Iel tourna finalement sa tête vers moi pour me regarder dans les yeux. Iel avait l’air interloqué.

– Je ne pense pas que cela importe, rétorqua-t-iel sans animosité.

– Pour moi, si… lui dis-je doucement en lui épargnant le détail de tout ce que j’avais pensé la première fois que mes yeux s’étaient posés sur ellui. Et puis, je suis sûr que vous aimiez enseigner. Pourquoi avoir soudainement arrêté et être venu à Fapfœ ? Pourquoi ce marécage vous tient-il tant à cœur ?

– J’aimais enseigner… répéta-t-iel, pensif, détournant le regard.

Je le laissai réfléchir quelques minutes et, devant son silence, je poursuivis :

– Vous êtes là depuis longtemps… Ça a dû être dur de supporter la solitude.

– Oui, c’est sûr, admit-iel tout bas.

– Et personne ne veut venir vous aider… ?

– Disons que… J’ai- J’ai décidé de m’isoler, bredouilla-t-iel en enfonçant un peu plus sa tête dans ses genoux.

Je sentis que j’avais touché une corde sensible. Ses flux énergétiques se firent plus rapides autour de son visage, c’était la première fois que je voyais ça.

– Vous allez bien ? m’inquiétai-je en avançant timidement ma main pour écarter ses cheveux.

Joukwo recula la tête et ne me répondit pas. Iel ne dit plus un mot, le visage fermé. Devant son apathie, je l’imitai dans son observation du panorama qui devint plus sombre et se mit à changer de couleur.

Le dessous des nuages parsemant le ciel prit lentement une teinte rosée, faisant un écho harmonieux à la couleur de mes cheveux. L’horizon qui se reflétait dans l’eau de l’océan arbora des nuances chaudes changeantes. D’abord tout de rose, il se para ensuite d’orange puis de rouge, dardant le bas des masses cotonneuses, et ce de moins en moins haut à mesure que le soleil était mangé par les vagues.

J’avais subrepticement observé Joukwo.
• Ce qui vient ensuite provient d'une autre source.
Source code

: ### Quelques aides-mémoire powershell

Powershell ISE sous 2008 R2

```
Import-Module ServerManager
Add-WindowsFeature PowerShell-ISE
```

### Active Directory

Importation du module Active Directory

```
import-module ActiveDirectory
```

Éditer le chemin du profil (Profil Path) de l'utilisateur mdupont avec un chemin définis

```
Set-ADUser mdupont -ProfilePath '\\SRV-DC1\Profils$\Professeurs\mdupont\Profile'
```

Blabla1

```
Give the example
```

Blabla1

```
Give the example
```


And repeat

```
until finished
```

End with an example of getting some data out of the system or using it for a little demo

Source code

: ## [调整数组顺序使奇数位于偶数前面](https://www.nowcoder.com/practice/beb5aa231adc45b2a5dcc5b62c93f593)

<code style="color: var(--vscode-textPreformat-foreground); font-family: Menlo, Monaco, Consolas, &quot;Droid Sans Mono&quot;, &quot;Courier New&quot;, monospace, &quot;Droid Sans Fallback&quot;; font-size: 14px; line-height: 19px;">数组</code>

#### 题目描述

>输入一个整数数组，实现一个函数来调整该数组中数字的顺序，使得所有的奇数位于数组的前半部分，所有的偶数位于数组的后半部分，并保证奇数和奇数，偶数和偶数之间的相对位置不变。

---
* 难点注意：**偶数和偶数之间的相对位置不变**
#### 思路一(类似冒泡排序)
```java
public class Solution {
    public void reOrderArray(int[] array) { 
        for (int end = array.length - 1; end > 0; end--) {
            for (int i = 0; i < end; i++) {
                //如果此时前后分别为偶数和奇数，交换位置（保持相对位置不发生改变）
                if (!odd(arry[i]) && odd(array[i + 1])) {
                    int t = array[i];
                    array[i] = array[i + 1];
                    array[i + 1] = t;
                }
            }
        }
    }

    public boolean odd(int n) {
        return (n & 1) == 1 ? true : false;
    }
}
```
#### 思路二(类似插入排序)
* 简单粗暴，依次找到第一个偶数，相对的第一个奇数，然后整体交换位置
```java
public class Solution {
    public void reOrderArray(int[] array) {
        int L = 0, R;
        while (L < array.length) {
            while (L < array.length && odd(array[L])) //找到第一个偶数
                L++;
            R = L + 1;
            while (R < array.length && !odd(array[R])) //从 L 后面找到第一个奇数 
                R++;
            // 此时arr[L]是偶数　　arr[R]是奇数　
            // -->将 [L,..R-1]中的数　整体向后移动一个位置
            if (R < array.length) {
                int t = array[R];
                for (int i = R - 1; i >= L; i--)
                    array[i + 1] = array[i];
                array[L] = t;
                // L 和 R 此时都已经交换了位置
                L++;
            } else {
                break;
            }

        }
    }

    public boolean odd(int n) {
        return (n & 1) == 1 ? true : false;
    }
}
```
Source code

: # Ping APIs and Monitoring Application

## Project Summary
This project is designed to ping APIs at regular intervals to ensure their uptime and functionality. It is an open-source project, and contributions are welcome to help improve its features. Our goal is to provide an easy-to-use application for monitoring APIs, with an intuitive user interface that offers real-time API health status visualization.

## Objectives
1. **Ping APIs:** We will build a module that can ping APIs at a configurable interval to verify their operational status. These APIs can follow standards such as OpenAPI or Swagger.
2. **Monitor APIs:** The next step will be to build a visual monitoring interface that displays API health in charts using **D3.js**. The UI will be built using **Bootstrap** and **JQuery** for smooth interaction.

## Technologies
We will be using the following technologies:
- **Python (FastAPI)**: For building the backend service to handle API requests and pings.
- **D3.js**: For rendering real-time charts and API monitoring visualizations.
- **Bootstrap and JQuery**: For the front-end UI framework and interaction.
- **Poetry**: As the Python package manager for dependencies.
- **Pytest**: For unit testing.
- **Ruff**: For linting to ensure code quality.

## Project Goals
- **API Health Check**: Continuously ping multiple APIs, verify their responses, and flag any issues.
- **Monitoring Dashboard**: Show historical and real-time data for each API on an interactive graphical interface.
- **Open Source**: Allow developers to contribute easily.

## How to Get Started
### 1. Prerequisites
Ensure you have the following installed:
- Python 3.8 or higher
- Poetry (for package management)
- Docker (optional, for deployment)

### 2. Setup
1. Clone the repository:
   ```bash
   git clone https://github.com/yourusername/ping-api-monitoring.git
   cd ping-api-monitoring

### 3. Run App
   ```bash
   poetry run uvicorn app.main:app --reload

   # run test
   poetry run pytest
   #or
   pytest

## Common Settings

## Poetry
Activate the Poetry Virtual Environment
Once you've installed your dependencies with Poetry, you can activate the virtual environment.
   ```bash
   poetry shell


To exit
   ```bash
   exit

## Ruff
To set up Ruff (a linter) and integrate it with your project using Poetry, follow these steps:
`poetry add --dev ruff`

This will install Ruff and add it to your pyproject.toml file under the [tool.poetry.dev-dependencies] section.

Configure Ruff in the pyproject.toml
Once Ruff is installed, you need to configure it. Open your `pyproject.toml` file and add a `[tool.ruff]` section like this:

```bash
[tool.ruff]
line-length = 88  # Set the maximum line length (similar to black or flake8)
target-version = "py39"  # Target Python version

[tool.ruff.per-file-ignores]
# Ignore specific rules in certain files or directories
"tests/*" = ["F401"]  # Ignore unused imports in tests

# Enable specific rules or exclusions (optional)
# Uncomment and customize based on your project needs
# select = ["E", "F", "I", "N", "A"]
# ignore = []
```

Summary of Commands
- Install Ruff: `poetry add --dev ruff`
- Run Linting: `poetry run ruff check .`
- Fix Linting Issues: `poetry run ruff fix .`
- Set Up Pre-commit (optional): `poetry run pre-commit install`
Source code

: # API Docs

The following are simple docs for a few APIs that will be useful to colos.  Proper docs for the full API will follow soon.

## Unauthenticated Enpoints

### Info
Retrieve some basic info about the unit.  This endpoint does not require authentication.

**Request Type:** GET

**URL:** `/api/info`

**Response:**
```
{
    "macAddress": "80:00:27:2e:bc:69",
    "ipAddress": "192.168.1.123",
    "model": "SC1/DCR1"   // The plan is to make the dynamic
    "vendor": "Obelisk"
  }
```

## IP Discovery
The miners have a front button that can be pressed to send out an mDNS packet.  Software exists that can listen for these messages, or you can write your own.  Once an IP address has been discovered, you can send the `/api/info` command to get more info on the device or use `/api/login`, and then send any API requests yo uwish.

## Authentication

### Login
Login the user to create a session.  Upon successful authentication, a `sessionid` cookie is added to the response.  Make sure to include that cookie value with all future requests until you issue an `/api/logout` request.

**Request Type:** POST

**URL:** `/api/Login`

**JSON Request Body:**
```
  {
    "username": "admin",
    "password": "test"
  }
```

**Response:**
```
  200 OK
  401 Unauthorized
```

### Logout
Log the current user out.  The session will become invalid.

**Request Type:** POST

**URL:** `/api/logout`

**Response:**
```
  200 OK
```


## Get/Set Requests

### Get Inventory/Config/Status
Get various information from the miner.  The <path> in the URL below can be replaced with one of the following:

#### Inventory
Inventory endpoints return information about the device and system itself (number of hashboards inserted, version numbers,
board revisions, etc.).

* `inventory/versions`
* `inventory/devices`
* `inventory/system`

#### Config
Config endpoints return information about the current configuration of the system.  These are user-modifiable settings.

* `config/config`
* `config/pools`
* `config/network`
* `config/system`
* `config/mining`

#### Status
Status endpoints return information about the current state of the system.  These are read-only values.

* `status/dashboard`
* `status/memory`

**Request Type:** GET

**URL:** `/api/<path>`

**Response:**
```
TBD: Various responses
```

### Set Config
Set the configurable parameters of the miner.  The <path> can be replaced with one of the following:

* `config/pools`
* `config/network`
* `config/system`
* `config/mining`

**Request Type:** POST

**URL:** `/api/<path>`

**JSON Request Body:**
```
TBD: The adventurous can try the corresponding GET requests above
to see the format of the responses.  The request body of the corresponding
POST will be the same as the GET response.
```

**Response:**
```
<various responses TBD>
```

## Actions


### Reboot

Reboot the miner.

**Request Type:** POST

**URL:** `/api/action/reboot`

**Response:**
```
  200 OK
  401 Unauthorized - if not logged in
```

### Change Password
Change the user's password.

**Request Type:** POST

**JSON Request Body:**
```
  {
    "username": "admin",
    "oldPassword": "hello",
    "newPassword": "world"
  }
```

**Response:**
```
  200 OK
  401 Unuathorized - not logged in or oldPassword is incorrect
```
Iel était resté la bouche légèrement entrouverte, comme ébahi. Le spectacle semblait l’avoir détourné temporairement de ses problèmes. Son air triste s’était peu à peu mué en un épuisement perceptible. Visiblement, iel ne comptait pas rester conscient cette nuit et commençait déjà à fermer les yeux.

Bientôt, le ciel devint sombre et le petit disque orange disparut tout à fait, projetant ses derniers puissants rayons sur son visage somnolent. Alors, à mon tour, je posai mon regard sur le panorama de feu et ma tête sur l’épaule un peu trop haute et caleuse de mon nouvel ami. Loin d’être dérangé par ce contact, iel me confia qu’iel était fatigué et appuya la sienne par-dessus.

Avant de tomber complètement dans un sommeil artificiel, iel susurra :

– Beau travail, Thoujou.


~


Après tant de temps passé à voyager, je ne pouvais me résoudre à reprendre mon travail normalement. J’envoyai mon rapport sur le coucher de soleil et reçus un nouvel ordre de mission pour Jètouka. Aucun commentaire ne fut fait quant à la durée étrangement longue de ma besogne, ni sur un quelconque témoignage de personnes qui m’eussent vu vagabonder. J’étais passé inaperçu, heureusement.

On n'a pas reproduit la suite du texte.